Piensas en todo eso mientras el faro va desplazándose lentamente hacia la aleta de estribor, y sientes gratitud por quienes hicieron posible que estés aquí, mirando la luz del faro y vivo, en vez de hecho astillas contra los rompientes. Pero luego, aún con ese pensamiento, recuerdas la mancha de petróleo del día anterior, larga de una milla, que tu roda estuvo cortando durante largo rato con una suavidad densa, siniestra, porque a un capitán desaprensivo le trajo cuenta limpiar tanques o achicar sentinas en alta mar. Y recuerdas ese pesquero de hace cinco días en treinta metros de sonda, barriendo toda vida con las redes tan pegadas a tierra que ya sólo le faltaba llevarse las lapas de las piedras. O identificas otras luces que empiezas a adivinar como bloques inmensos de pisos, cemento, urbanizaciones, cloacas vertiendo toneladas de suciedad a las playas y al mar. Paisajes, ecosistemas rotos para siempre.
Y malditos seamos, te dices. Después de siglos luchando por sobrevivir a la naturaleza, el hombre ha logrado imponer sus reglas. Ya es el más fuerte. Donde antes costaba décadas acarrear piedras, trazar caminos, ahora dinamita, arrasa, remueve la tierra con máquinas poderosas y la rehace con estéril cemento. Todo es demasiado fácil: absurdas colmenas de hormigón, playas artificiales, autopistas, ciudades desaforadas, campos devastados y estériles. Ya no hacemos caminos para ir a sitios, sino autovías para llegar lo más pronto posible; y arrancamos los árboles para que los cretinos con mucha prisa no se rompan los cuernos en ellos. No satisfecho con haber vencido a la Naturaleza, el hombre la humilla. La destruye y la adapta a sus más ridículas pretensiones.

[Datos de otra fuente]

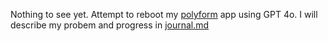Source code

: Nothing to see yet.
Attempt to reboot my [polyform](https://github.com/cognominal/polyforms) app using GPT 4o.
I will describe my probem and progress in [journal.md](./journal.md)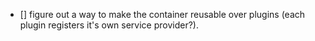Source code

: - [] figure out a way to make the container reusable over plugins (each plugin registers it's own service provider?).
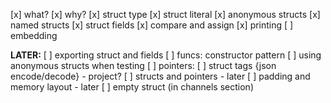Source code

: [x] what?
[x] why?
[x] struct type
[x] struct literal
[x] anonymous structs
[x] named structs
[x] struct fields
[x] compare and assign
[x] printing
[ ] embedding

**LATER:**
[ ] exporting struct and fields
[ ] funcs: constructor pattern
[ ] using anonymous structs when testing
[ ] pointers:
    [ ] struct tags {json encode/decode} - project?
    [ ] structs and pointers - later
    [ ] padding and memory layout - later
[ ] empty struct (in channels section)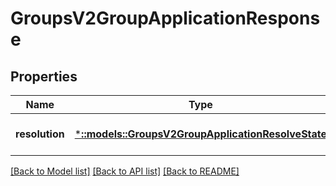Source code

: # GroupsV2GroupApplicationResponse

## Properties
Name | Type | Description | Notes
------------ | ------------- | ------------- | -------------
**resolution** | [***::models::GroupsV2GroupApplicationResolveState**](GroupsV2.GroupApplicationResolveState.md) |  | [optional] [default to null]

[[Back to Model list]](../README.md#documentation-for-models) [[Back to API list]](../README.md#documentation-for-api-endpoints) [[Back to README]](../README.md)


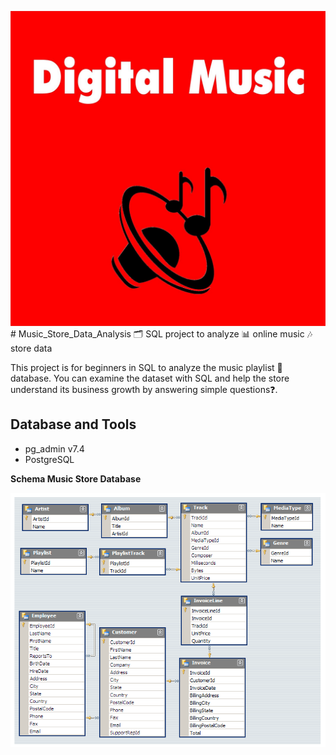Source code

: ![alt text](https://github.com/Gbekoilias/Digital_Music_Data_Analysis/blob/main/Digital%20Music%20Cover%20Photo.jpg)
       # Music_Store_Data_Analysis 🗂️
SQL project to analyze 📊 online music 🎶 store data

This project is for beginners in SQL to analyze the music playlist 🔀 database. You can examine the dataset with SQL and help the store understand its business  growth by answering simple questions❓.
## Database and Tools
* pg_admin v7.4
* PostgreSQL

**Schema Music Store Database**

![alt text](https://github.com/Gbekoilias/Digital_Music_Data_Analysis/blob/39408fb76b8e14855c4be881188d920942730569/MusicDatabaseSchema.png)
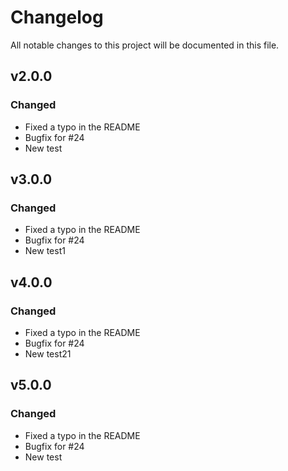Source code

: # Changelog
All notable changes to this project will be documented in this file.

## v2.0.0
### Changed
- Fixed a typo in the README
- Bugfix for #24
- New test

## v3.0.0
### Changed
- Fixed a typo in the README
- Bugfix for #24
- New test1

## v4.0.0
### Changed
- Fixed a typo in the README
- Bugfix for #24
- New test21

## v5.0.0
### Changed
- Fixed a typo in the README
- Bugfix for #24
- New test

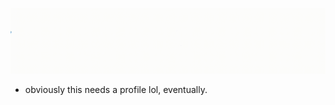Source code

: ![OPEN SOURCE OR ELSE](https://raw.githubusercontent.com/stemount/stemount/master/opensource-animation.gif)

* obviously this needs a profile lol, eventually.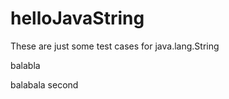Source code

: helloJavaString
===============

These are just some test cases for java.lang.String

balabla

balabala second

Piensas en todo eso allí, diez millas al sudeste del cabo de la Nao. Pero de pronto se agita el mar, y una manada de delfines se pone a nadar junto a tu proa, con los reflejos del faro y de la luna en sus lomos al cortar la superficie del agua; las crías, más pequeñas, acompasando su movimiento al de las madres. Y tú les gritas: "Buena suerte", y piensas que a lo mejor no todo está aún perdido, y ni siquiera la maldad y la estupidez y la ceguera bastan para destruir todas las cosas hermosas. Y luego, rompiendo el alba, casi entre dos luces, te cruzas de vuelta encontrada con otra vela que navega fanales apagados, a menos de un cable, silueta oscura indefinida entre mar y cielo. Y cuando pasa a tu altura, en ese velero desconocido brilla la luz de una linterna, una, dos, tres veces. Y tú respondes con otros tres destellos idénticos mientras la silueta del velero se aleja en la oscuridad, hacia la línea clara que empieza a insinuarse en el horizonte. Allí donde todavía están a salvo los delfines y los hombres que sueñan con ser libres.